Has Anyone Ever Been Accused of Over-Communicating?

There is arguably some over-communication in this world, but I’ve never seen it on a collaboration project. New functionality, new tools, changes to how work is done, changes to employee behaviors and other major impacts of a new or updated collaboration environment mean communication is paramount. Just like with training, communication needs to be targeted to specific roles at specific times. In fact, communication and training should be coordinated to work together. Some items are best delivered by communication and reinforced during training, while other material is best introduced during training and touched upon in a subsequent communication. Communication can itself be training.

Your users, including all levels and roles throughout the organization, will appreciate regular, informative communication on the collaboration environment and how it benefits them and the entire enterprise.

This concludes our series on governance. We hope you’ve found it valuable and encourage you to leave comments below with any thoughts or questions you have on the topic of governance.

For more on the topic of governance, please be sure to check out past posts on both the AvePoint Community and the Tahoe Smart blog.

1 COMMENT

  1. By pure coincidence, this was the first blog of the series that I read on Governance.
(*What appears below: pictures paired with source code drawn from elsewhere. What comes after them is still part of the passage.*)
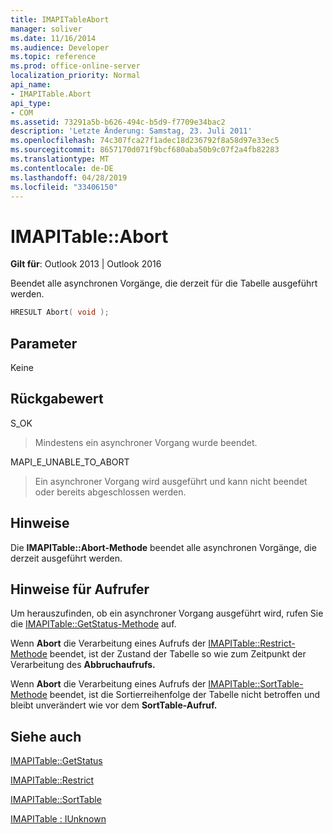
 ```yaml
---
title: IMAPITableAbort
manager: soliver
ms.date: 11/16/2014
ms.audience: Developer
ms.topic: reference
ms.prod: office-online-server
localization_priority: Normal
api_name:
- IMAPITable.Abort
api_type:
- COM
ms.assetid: 73291a5b-b626-494c-b5d9-f7709e34bac2
description: 'Letzte Änderung: Samstag, 23. Juli 2011'
ms.openlocfilehash: 74c307fca27f1adec18d236792f8a58d97e33ec5
ms.sourcegitcommit: 8657170d071f9bcf680aba50b9c07f2a4fb82283
ms.translationtype: MT
ms.contentlocale: de-DE
ms.lasthandoff: 04/28/2019
ms.locfileid: "33406150"
---
```

# <a name="imapitableabort"></a>IMAPITable::Abort

  
  
**Gilt für**: Outlook 2013 | Outlook 2016 
  
Beendet alle asynchronen Vorgänge, die derzeit für die Tabelle ausgeführt werden.
  
```cpp
HRESULT Abort( void );
```

## <a name="parameters"></a>Parameter

Keine
  
## <a name="return-value"></a>Rückgabewert

S_OK 
  
> Mindestens ein asynchroner Vorgang wurde beendet.
    
MAPI_E_UNABLE_TO_ABORT 
  
> Ein asynchroner Vorgang wird ausgeführt und kann nicht beendet oder bereits abgeschlossen werden.
    
## <a name="remarks"></a>Hinweise

Die **IMAPITable::Abort-Methode** beendet alle asynchronen Vorgänge, die derzeit ausgeführt werden. 
  
## <a name="notes-to-callers"></a>Hinweise für Aufrufer

Um herauszufinden, ob ein asynchroner Vorgang ausgeführt wird, rufen Sie die [IMAPITable::GetStatus-Methode](imapitable-getstatus.md) auf. 
  
Wenn **Abort** die Verarbeitung eines Aufrufs der [IMAPITable::Restrict-Methode](imapitable-restrict.md) beendet, ist der Zustand der Tabelle so wie zum Zeitpunkt der Verarbeitung des **Abbruchaufrufs.** 
  
Wenn **Abort** die Verarbeitung eines Aufrufs der [IMAPITable::SortTable-Methode](imapitable-sorttable.md) beendet, ist die Sortierreihenfolge der Tabelle nicht betroffen und bleibt unverändert wie vor dem **SortTable-Aufruf.** 
  
## <a name="see-also"></a>Siehe auch



[IMAPITable::GetStatus](imapitable-getstatus.md)
  
[IMAPITable::Restrict](imapitable-restrict.md)
  
[IMAPITable::SortTable](imapitable-sorttable.md)
  
[IMAPITable : IUnknown](imapitableiunknown.md)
I have an alternate take on Training and Communication, for a Business Analyst perspective: if SharePoint is already deployed then it is likely being used poorly, incorrectly, or not at all. I think you need to start with Training first, while the BA defines the site requirements. For example – suppose the plan is to have 6 planned activities this year; the PM has created 6 folders, all defined the same, including a Calendar folder in each of the 6 event folders. Create one calendar at the top level, show them how to enter each event, and create a unique event view if necessary (assuming someone is only going to work on one event.) This gets the team comfortable with the Capabilities of SP, while you can start creating the Governance Plan (e.g. only one calendar per site, please). That way, when the Governance Plan is implemented, little enforcement is required, and training opens up the opportunity for new feature implementation.